▶ [WORK REQUEST]: Repeat the records below exactly, leaving out every picture.

Source data
========

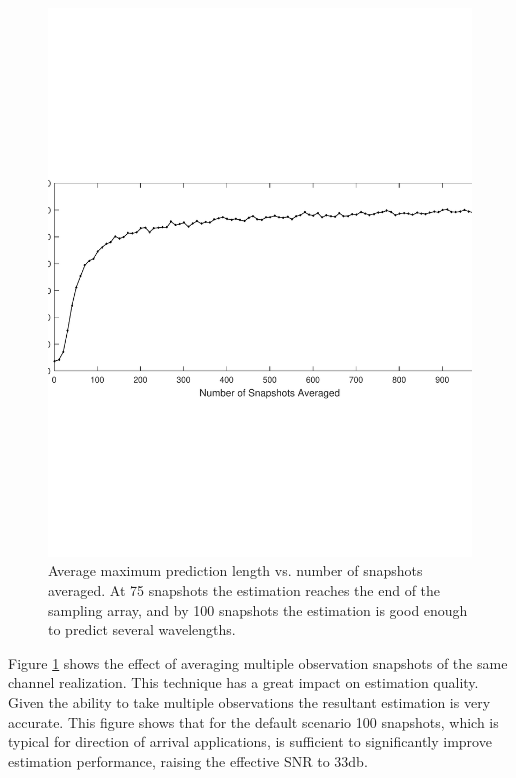 \documentclass{allertonproc}
\begin{document}
\begin{figure}[tbp]
\begin{center}
\includegraphics[width=6in]{numSnapshots}
\caption{Average maximum prediction length vs. number of snapshots averaged. At 75 snapshots the estimation reaches the end of the sampling array, and by 100 snapshots the estimation is good enough to predict several wavelengths.}\label{snapshot}
\end{center}
\end{figure}
Figure \ref{snapshot} shows the effect of averaging multiple observation snapshots of the same channel realization.  This technique has a great impact on estimation quality. Given the ability to take multiple observations the resultant estimation is very accurate. This figure shows that for the default scenario 100 snapshots, which is typical for direction of arrival applications, is sufficient to significantly improve estimation performance, raising the effective SNR to $33$db. 
\end{document}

========

▶ [RESPONSE TO THE TASK]:
 \documentclass{allertonproc}
\begin{document}
\begin{figure}[tbp]
\begin{center}
\includegraphics[width=6in]{numSnapshots}
\caption{Average maximum prediction length vs. number of snapshots averaged. At 75 snapshots the estimation reaches the end of the sampling array, and by 100 snapshots the estimation is good enough to predict several wavelengths.}\label{snapshot}
\end{center}
\end{figure}
Figure \ref{snapshot} shows the effect of averaging multiple observation snapshots of the same channel realization.  This technique has a great impact on estimation quality. Given the ability to take multiple observations the resultant estimation is very accurate. This figure shows that for the default scenario 100 snapshots, which is typical for direction of arrival applications, is sufficient to significantly improve estimation performance, raising the effective SNR to $33$db. 
\end{document}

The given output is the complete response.